Rasanya baru dua bulan Denia pulang ke Jakarta dari Darul Akhirah Sukabumi.  Kami harus berpisah lagi.  Sungguh rindu yang belum terbayarkan.
Mengantarkan Denia ke Yogyakarta dan menitipkan pada Ummi Shofia jauh lebih ringan daripada saat menitipkan Denia ke Ummu Sania di Darul Akhirah (DA).  Selain aku berteman baik sama Ummi Shofia, Denia kini sudah jauh lebih dewasa dan punya bekal hidup dengan empat tahun belajar di DA.

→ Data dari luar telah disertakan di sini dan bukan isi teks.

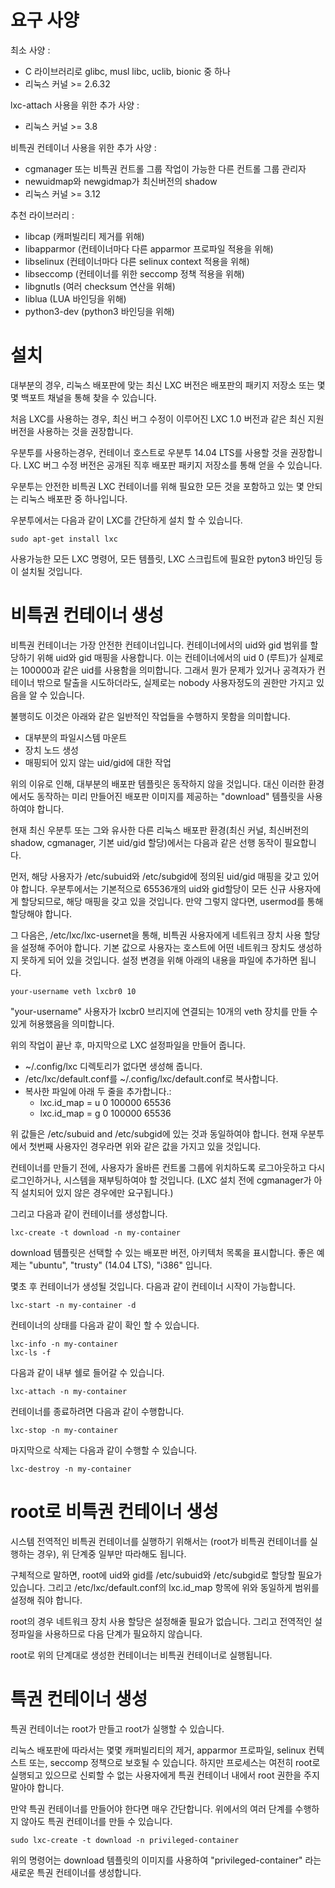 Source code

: # 요구 사양

최소 사양 :

 * C 라이브러리로 glibc, musl libc, uclib, bionic 중 하나
 * 리눅스 커널 >= 2.6.32

lxc-attach 사용을 위한 추가 사양 :

 * 리눅스 커널 >= 3.8

비특권 컨테이너 사용을 위한 추가 사양 :

 * cgmanager 또는 비특권 컨트롤 그룹 작업이 가능한 다른 컨트롤 그룹 관리자
 * newuidmap와 newgidmap가 최신버전의 shadow
 * 리눅스 커널 >= 3.12

추천 라이브러리 :

 * libcap (캐퍼빌리티 제거를 위해)
 * libapparmor (컨테이너마다 다른 apparmor 프로파일 적용을 위해)
 * libselinux (컨테이너마다 다른 selinux context 적용을 위해)
 * libseccomp (컨테이너를 위한 seccomp 정책 적용을 위해)
 * libgnutls (여러 checksum 연산을 위해)
 * liblua (LUA 바인딩을 위해)
 * python3-dev (python3 바인딩을 위해)

# 설치

대부분의 경우, 리눅스 배포판에 맞는 최신 LXC 버전은 배포판의 패키지 저장소 또는 몇몇 백포트 채널을 통해 찾을 수 있습니다.

처음 LXC를 사용하는 경우, 최신 버그 수정이 이루어진 LXC 1.0 버전과 같은 최신 지원 버전을 사용하는 것을 권장합니다.

우분투를 사용하는경우, 컨테이너 호스트로 우분투 14.04 LTS를 사용할 것을 권장합니다. LXC 버그 수정 버전은 공개된 직후 배포판 패키지 저장소를 통해 얻을 수 있습니다.

우분투는 안전한 비특권 LXC 컨테이너를 위해 필요한 모든 것을 포함하고 있는 몇 안되는 리눅스 배포판 중 하나입니다.

우분투에서는 다음과 같이 LXC를 간단하게 설치 할 수 있습니다.

    sudo apt-get install lxc

사용가능한 모든 LXC 명령어, 모든 템플릿, LXC 스크립트에 필요한 pyton3 바인딩 등이 설치될 것입니다.

# 비특권 컨테이너 생성

비특권 컨테이너는 가장 안전한 컨테이너입니다.
컨테이너에서의 uid와 gid 범위를 할당하기 위해 uid와 gid 매핑을 사용합니다.
이는 컨테이너에서의 uid 0 (루트)가 실제로는 100000과 같은 uid를 사용함을 의미합니다. 그래서 뭔가 문제가 있거나 공격자가 컨테이너 밖으로 탈출을 시도하더라도, 실제로는 nobody 사용자정도의 권한만 가지고 있음을 알 수 있습니다.

불행히도 이것은 아래와 같은 일반적인 작업들을 수행하지 못함을 의미합니다.

  * 대부분의 파일시스템 마운트
  * 장치 노드 생성
  * 매핑되어 있지 않는 uid/gid에 대한 작업

위의 이유로 인해, 대부분의 배포판 템플릿은 동작하지 않을 것입니다. 대신 이러한 환경에서도 동작하는 미리 만들어진 배포판 이미지를 제공하는 "download" 템플릿을 사용하여야 합니다.

현재 최신 우분투 또는 그와 유사한 다른 리눅스 배포판 환경(최신 커널, 최신버전의 shadow, cgmanager, 기본 uid/gid 할당)에서는 다음과 같은 선행 동작이 필요합니다.

먼저, 해당 사용자가 /etc/subuid와 /etc/subgid에 정의된 uid/gid 매핑을 갖고 있어야 합니다.
우분투에서는 기본적으로 65536개의 uid와 gid할당이 모든 신규 사용자에게 할당되므로, 해당 매핑을 갖고 있을 것입니다. 만약 그렇지 않다면, usermod를 통해 할당해야 합니다.

그 다음은, /etc/lxc/lxc-usernet을 통해, 비특권 사용자에게 네트워크 장치 사용 할당을 설정해 주어야 합니다. 기본 값으로 사용자는 호스트에 어떤 네트워크 장치도 생성하지 못하게 되어 있을 것입니다. 설정 변경을 위해 아래의 내용을 파일에 추가하면 됩니다.

    your-username veth lxcbr0 10

"your-username" 사용자가 lxcbr0 브리지에 연결되는 10개의 veth 장치를 만들 수 있게 허용했음을 의미합니다.

위의 작업이 끝난 후, 마지막으로 LXC 설정파일을 만들어 줍니다.

 *  ~/.config/lxc 디렉토리가 없다면 생성해 줍니다.
 * /etc/lxc/default.conf를 ~/.config/lxc/default.conf로 복사합니다.
 * 복사한 파일에 아래 두 줄을 추가합니다.:
    * lxc.id\_map = u 0 100000 65536
    * lxc.id\_map = g 0 100000 65536

위 값들은 /etc/subuid and /etc/subgid에 있는 것과 동일하여야 합니다. 현재 우분투에서 첫번째 사용자인 경우라면 위와 같은 값을 가지고 있을 것입니다.

컨테이너를 만들기 전에, 사용자가 올바른 컨트롤 그룹에 위치하도록 로그아웃하고 다시 로그인하거나, 시스템을 재부팅하여야 할 것입니다.
(LXC 설치 전에 cgmanager가 아직 설치되어 있지 않은 경우에만 요구됩니다.)

그리고 다음과 같이 컨테이너를 생성합니다.

    lxc-create -t download -n my-container

download 템플릿은 선택할 수 있는 배포판 버전, 아키텍처 목록을 표시합니다. 좋은 예제는 "ubuntu", "trusty" (14.04 LTS), "i386" 입니다.

몇초 후 컨테이너가 생성될 것입니다. 다음과 같이 컨테이너 시작이 가능합니다.

    lxc-start -n my-container -d

컨테이너의 상태를 다음과 같이 확인 할 수 있습니다.

    lxc-info -n my-container
    lxc-ls -f

다음과 같이 내부 쉘로 들어갈 수 있습니다.

    lxc-attach -n my-container

컨테이너를 종료하려면 다음과 같이 수행합니다.

    lxc-stop -n my-container

마지막으로 삭제는 다음과 같이 수행할 수 있습니다.

    lxc-destroy -n my-container

# root로 비특권 컨테이너 생성

시스템 전역적인 비특권 컨테이너를 실행하기 위해서는 (root가 비특권 컨테이너를 실행하는 경우), 위 단계중 일부만 따라해도 됩니다.

구체적으로 말하면, root에 uid와 gid를 /etc/subuid와 /etc/subgid로 할당할 필요가 있습니다.
그리고 /etc/lxc/default.conf의 lxc.id\_map 항목에 위와 동일하게 범위를 설정해 줘야 합니다.

root의 경우 네트워크 장치 사용 할당은 설정해줄 필요가 없습니다. 그리고 전역적인 설정파일을 사용하므로 다음 단계가 필요하지 않습니다.

root로 위의 단계대로 생성한 컨테이너는 비특권 컨테이너로 실행됩니다.

# 특권 컨테이너 생성

특권 컨테이너는 root가 만들고 root가 실행할 수 있습니다.

리눅스 배포판에 따라서는 몇몇 캐퍼빌리티의 제거, apparmor 프로파일, selinux 컨텍스트 또는, seccomp 정책으로 보호될 수 있습니다. 하지만 프로세스는 여전히 root로 실행되고 있으므로 신뢰할 수 없는 사용자에게 특권 컨테이너 내에서 root 권한을 주지 말아야 합니다.

만약 특권 컨테이너를 만들어야 한다면 매우 간단합니다. 위에서의 여러 단계를 수행하지 않아도 특권 컨테이너를 만들 수 있습니다.

    sudo lxc-create -t download -n privileged-container

위의 명령어는 download 템플릿의 이미지를 사용하여 "privileged-container" 라는 새로운 특권 컨테이너를 생성합니다.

Tiga bulan Denia di Yogyakarta, tidak banyak cerita yang dia bagi.  Saat dia tidak banyak bercerita berarti semua baik-baik saja.
Sampai liburan akhir semester Denia pulang dengan segudang cerita yang dijadikannya oleh-oleh melepas rindu.  Ya, kebiasaan kami saling bertukar kisah menjadi bagian terindah dalam kebersamaan kami.  Seringkali kisah-kisah itu menginspirasi dan menjadi sumber ide cerita yang aku tulis.  (Mungkin sebagian menganggap kemampuan imajinasiku sebagai seorang penulis sangat minim.  Tak mengapa, memang begini adanya……)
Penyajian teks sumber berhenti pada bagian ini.